### WORK TO COMPLETE:
From the data below, repeat exactly the lines from the line with "- [ ] Load and render a simple quad" to the line with "needs. However, some", both included.

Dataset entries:
▬▬▬▬▬▬▬▬▬▬

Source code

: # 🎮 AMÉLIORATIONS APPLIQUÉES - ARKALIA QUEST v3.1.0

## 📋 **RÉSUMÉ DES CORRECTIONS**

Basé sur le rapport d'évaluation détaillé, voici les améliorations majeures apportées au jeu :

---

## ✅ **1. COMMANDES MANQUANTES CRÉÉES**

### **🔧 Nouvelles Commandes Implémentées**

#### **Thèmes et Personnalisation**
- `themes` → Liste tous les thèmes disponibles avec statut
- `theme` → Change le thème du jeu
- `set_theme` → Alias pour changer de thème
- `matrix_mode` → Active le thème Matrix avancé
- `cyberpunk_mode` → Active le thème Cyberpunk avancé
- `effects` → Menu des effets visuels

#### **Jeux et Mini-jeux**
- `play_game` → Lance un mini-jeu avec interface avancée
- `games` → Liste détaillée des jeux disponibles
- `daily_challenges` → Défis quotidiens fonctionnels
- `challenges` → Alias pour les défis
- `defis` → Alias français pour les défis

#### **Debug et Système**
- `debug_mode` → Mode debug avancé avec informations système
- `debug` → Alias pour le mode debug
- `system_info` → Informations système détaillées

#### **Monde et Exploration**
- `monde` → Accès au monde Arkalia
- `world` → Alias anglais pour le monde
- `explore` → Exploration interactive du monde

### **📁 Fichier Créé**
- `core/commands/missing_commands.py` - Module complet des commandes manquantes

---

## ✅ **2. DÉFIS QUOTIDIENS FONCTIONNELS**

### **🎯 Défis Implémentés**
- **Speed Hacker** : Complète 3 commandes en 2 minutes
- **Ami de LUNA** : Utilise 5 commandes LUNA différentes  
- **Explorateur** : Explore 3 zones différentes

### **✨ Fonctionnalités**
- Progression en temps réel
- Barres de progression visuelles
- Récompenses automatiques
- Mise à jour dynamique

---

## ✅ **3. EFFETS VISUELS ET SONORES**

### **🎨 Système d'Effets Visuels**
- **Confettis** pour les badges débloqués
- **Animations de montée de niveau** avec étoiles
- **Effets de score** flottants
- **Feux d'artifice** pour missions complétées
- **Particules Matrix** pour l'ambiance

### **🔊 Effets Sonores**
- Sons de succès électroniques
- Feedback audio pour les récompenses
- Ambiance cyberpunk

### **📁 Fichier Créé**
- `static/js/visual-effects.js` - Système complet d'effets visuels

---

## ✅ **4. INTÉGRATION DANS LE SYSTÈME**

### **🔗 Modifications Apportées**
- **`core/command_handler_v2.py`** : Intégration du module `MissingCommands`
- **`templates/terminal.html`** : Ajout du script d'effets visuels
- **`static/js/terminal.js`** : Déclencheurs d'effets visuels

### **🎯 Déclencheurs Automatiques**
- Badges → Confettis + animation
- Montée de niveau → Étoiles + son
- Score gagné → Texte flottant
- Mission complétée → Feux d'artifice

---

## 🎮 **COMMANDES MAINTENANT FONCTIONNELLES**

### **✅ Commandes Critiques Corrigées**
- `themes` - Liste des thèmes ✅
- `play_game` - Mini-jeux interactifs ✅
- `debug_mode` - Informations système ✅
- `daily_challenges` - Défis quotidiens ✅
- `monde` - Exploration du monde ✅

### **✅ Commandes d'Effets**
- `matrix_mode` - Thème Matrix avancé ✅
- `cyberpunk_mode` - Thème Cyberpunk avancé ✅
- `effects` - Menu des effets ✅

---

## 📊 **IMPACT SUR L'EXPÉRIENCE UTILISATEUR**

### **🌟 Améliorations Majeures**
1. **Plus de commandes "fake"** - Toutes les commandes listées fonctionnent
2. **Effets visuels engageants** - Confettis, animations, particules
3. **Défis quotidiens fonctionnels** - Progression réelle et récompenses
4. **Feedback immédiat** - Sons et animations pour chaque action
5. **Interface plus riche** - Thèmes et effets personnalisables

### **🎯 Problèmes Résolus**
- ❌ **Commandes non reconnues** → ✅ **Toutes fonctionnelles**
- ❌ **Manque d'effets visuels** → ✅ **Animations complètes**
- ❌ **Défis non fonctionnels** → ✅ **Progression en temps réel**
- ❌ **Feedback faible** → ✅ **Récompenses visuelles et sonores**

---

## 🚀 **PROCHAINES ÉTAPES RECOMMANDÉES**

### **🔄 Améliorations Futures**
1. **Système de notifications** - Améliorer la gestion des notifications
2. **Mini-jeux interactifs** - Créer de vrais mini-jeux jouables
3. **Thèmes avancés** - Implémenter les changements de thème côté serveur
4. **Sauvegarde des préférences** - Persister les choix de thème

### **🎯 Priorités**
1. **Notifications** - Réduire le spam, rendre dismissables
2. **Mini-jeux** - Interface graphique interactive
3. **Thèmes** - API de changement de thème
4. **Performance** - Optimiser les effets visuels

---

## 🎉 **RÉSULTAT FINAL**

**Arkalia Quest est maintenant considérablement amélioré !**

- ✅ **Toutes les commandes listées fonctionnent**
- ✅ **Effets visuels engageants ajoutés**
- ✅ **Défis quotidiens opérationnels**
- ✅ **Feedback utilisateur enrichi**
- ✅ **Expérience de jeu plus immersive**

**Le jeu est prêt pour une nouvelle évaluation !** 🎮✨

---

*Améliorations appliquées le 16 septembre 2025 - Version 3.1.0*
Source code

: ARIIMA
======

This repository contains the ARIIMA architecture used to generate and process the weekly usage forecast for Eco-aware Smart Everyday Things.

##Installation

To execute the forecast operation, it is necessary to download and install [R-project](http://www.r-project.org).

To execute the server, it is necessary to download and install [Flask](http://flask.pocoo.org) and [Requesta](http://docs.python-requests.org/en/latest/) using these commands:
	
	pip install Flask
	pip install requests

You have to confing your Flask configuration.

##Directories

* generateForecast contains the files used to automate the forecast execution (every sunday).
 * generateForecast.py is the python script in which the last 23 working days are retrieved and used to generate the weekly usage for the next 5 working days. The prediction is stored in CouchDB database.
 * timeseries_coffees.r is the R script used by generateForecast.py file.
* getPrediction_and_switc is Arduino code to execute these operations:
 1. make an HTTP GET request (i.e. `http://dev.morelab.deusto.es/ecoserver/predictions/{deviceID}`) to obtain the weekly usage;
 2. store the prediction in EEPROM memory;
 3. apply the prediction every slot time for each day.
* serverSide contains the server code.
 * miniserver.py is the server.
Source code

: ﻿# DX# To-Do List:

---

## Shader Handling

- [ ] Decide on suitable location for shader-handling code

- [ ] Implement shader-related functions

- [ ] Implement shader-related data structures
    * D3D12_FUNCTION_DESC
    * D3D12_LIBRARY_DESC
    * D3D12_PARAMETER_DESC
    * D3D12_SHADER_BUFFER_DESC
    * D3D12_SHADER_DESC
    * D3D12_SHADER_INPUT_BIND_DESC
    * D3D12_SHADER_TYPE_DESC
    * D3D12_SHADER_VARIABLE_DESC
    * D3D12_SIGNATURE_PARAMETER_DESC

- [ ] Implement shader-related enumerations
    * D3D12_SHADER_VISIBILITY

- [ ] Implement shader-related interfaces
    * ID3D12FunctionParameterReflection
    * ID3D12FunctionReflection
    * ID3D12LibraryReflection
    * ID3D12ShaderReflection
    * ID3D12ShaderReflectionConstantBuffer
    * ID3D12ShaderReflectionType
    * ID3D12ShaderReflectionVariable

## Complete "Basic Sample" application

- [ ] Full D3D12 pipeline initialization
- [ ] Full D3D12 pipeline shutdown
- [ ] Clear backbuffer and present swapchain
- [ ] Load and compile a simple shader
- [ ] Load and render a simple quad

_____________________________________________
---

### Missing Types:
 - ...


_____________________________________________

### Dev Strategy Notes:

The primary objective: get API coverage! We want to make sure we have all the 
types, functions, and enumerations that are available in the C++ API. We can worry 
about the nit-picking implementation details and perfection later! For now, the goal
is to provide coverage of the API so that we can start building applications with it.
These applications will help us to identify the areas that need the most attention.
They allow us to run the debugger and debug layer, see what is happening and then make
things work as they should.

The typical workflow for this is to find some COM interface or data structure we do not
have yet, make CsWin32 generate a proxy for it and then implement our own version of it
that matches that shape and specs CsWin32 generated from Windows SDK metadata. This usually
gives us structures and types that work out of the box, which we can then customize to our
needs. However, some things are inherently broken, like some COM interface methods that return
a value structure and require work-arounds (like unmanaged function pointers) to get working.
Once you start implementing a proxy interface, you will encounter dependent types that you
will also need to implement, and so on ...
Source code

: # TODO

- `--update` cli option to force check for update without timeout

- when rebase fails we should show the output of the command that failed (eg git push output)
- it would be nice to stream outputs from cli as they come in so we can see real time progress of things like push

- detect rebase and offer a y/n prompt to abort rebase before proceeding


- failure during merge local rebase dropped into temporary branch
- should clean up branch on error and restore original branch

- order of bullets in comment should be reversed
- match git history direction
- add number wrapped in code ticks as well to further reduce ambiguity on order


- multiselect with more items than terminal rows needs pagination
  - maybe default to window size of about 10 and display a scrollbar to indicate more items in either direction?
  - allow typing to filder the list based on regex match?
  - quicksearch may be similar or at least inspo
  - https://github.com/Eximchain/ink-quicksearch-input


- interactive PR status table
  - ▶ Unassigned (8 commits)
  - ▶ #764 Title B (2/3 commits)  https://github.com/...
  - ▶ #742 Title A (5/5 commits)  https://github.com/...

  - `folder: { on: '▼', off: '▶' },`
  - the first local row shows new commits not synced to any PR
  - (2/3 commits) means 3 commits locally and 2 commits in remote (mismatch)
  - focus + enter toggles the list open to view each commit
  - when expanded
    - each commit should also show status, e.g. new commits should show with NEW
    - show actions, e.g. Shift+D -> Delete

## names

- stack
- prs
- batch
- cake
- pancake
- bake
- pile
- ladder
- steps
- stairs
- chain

▬▬▬▬▬▬▬▬▬▬

### ANSWER SPACE:
- [ ] Load and render a simple quad

_____________________________________________
---

### Missing Types:
 - ...


_____________________________________________

### Dev Strategy Notes:

The primary objective: get API coverage! We want to make sure we have all the 
types, functions, and enumerations that are available in the C++ API. We can worry 
about the nit-picking implementation details and perfection later! For now, the goal
is to provide coverage of the API so that we can start building applications with it.
These applications will help us to identify the areas that need the most attention.
They allow us to run the debugger and debug layer, see what is happening and then make
things work as they should.

The typical workflow for this is to find some COM interface or data structure we do not
have yet, make CsWin32 generate a proxy for it and then implement our own version of it
that matches that shape and specs CsWin32 generated from Windows SDK metadata. This usually
gives us structures and types that work out of the box, which we can then customize to our
needs. However, some things are inherently broken, like some COM interface methods that return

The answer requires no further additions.